Little Ways To Give Back:
I ordered a little kids’ book a while back called “Have You Filled A Bucket Today”. The girls really grasped the concept and it was a great way to help them see how to give more to others. The gist of the book is that you want to fill people’s buckets with love and kindness – and in turn, yours fills up as well. When you empty someone else’s bucket, it doesn’t makes yours more full, but is a lose-lose situation. So it helps kids see how they can give love and serve others and how everyone benefits. We’ve been pumping this concept into our kids – not just about filling human buckets, but how we can fill the bucket for Mother Earth and all her inhabitants.
For example, Clara (age 9) noticed all the remains of Halloween festivities on the ground at our new campsite.

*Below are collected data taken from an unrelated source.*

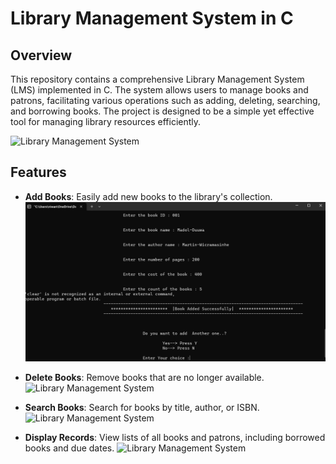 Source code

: # Library Management System in C

## Overview

This repository contains a comprehensive Library Management System (LMS) implemented in C. The system allows users to manage books and patrons, facilitating various operations such as adding, deleting, searching, and borrowing books. The project is designed to be a simple yet effective tool for managing library resources efficiently.

![Library Management System](path/to/your/image.png)

## Features

- **Add Books**: Easily add new books to the library's collection.
![Library Management System](images/AddBook.png)

- **Delete Books**: Remove books that are no longer available.
![Library Management System](path/to/your/image.png)

- **Search Books**: Search for books by title, author, or ISBN.
![Library Management System](path/to/your/image.png)

- **Display Records**: View lists of all books and patrons, including borrowed books and due dates.
  ![Library Management System](path/to/your/image.png)


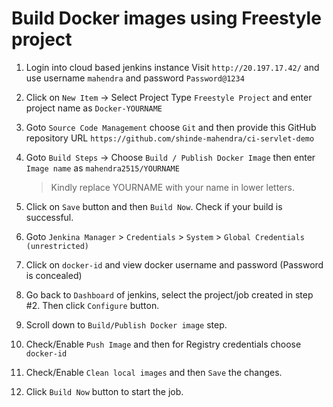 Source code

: # Build Docker images using Freestyle project

1. Login into cloud based jenkins instance
   Visit `http://20.197.17.42/` and use username `mahendra` and password `Password@1234`
2. Click on `New Item` -> Select Project Type `Freestyle Project` and enter project name as `Docker-YOURNAME`
3. Goto `Source Code Management` choose `Git` and then provide this GitHub repository URL
   `https://github.com/shinde-mahendra/ci-servlet-demo`
4.  Goto `Build Steps` -> Choose `Build / Publish Docker Image` then enter `Image name` as `mahendra2515/YOURNAME`

    > Kindly replace YOURNAME with your name in lower letters.
5.  Click on `Save` button and then `Build Now`. Check if your build is successful.
6.  Goto `Jenkina Manager` > `Credentials` > `System` > `Global Credentials (unrestricted)`
7.  Click on `docker-id` and view docker username and password (Password is concealed)
8.  Go back to `Dashboard` of jenkins, select the project/job created in step #2. Then click `Configure` button.
9.  Scroll down to `Build/Publish Docker image` step.
10.  Check/Enable `Push Image` and then for Registry credentials choose `docker-id`
11.  Check/Enable `Clean local images` and then `Save` the changes.
12.  Click `Build Now` button to start the job.
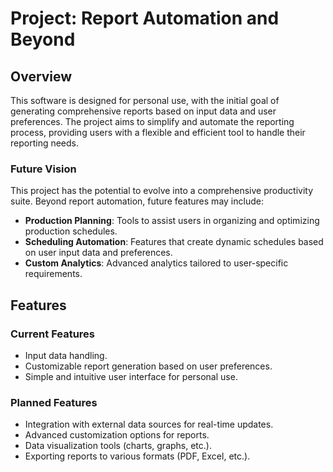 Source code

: # Project: Report Automation and Beyond

## Overview
This software is designed for personal use, with the initial goal of generating comprehensive reports based on input data and user preferences. The project aims to simplify and automate the reporting process, providing users with a flexible and efficient tool to handle their reporting needs.

### Future Vision
This project has the potential to evolve into a comprehensive productivity suite. Beyond report automation, future features may include:
- **Production Planning**: Tools to assist users in organizing and optimizing production schedules.
- **Scheduling Automation**: Features that create dynamic schedules based on user input data and preferences.
- **Custom Analytics**: Advanced analytics tailored to user-specific requirements.

## Features
### Current Features
- Input data handling.
- Customizable report generation based on user preferences.
- Simple and intuitive user interface for personal use.

### Planned Features
- Integration with external data sources for real-time updates.
- Advanced customization options for reports.
- Data visualization tools (charts, graphs, etc.).
- Exporting reports to various formats (PDF, Excel, etc.).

Next thing I see is her walking through the campgrounds with a plastic bag, picking up all the litter on the ground. (She also decided to save the insects by putting paper down on all our sticky traps inside the camper…A+ for ingenuity and bug activism, not quite as appreciated, though).
Ellie (age 7) makes it a point to make friends wherever we go. She has no boundaries on age, but loves talking to people and accomplishing her secret mission – to make them smile.
Juliet (age 4) took what we learned on our nature tour to heart yesterday and gave us all a lecture on not leaving food out for animals to eat. “You can’t leave da food out or da bears will eat it, and dat’s not good for dem!”
So – here are a few easy tips to give back in many ways – what can you as a family do every day to “fill a bucket?”
For Mother Earth:
- Bring a bag along and collect litter when you are out on a hike
- Compost – it’s amazing how this little thing makes you more aware of what waste is left over, and what you choose to eat that isn’t compostable. With our mainly vegan diet, there isn’t much we eat that the chickens can’t devour after us!
- Don’t damage plants, and give a tree a hug now and then (yes, we’re literally tree huggers).
- Plant trees – you can get small trees through the Audubon Society and many other organizations. Get involved in brush cleanup and other ways to preserve nature.
- Get your hands dirty – experience what it’s like to dig your hands in soil, marvel at beautiful rocks, and play in the mud.
- Ground yourself. Take your shoes off and fill the earth below you. This is your own personal bucket-filler.
- On that note, go out into the woods and sit in silence. Just five minutes of quiet allows you to hear – and experience – so much more connection, with yourself and with nature.
- Don’t feed wildlife or take them in – observe, appreciate, and release. Especially where we are, traveling state and national parks, this is a huge no-no, as feeding the wildlife causes so many unnecessary issues where they end up relying on human food – which in turn can make them dangerous, or cripple them when there are no humans around to provide for them!
- Donate old towels, sheets, etc to your local animal shelter or wildlife agency.
- Volunteer your time to a shelter and show some animals some love.
- Walk dogs in your neighborhood, or organize a “dog wash” instead of a car wash – proceeds can go back to shelters!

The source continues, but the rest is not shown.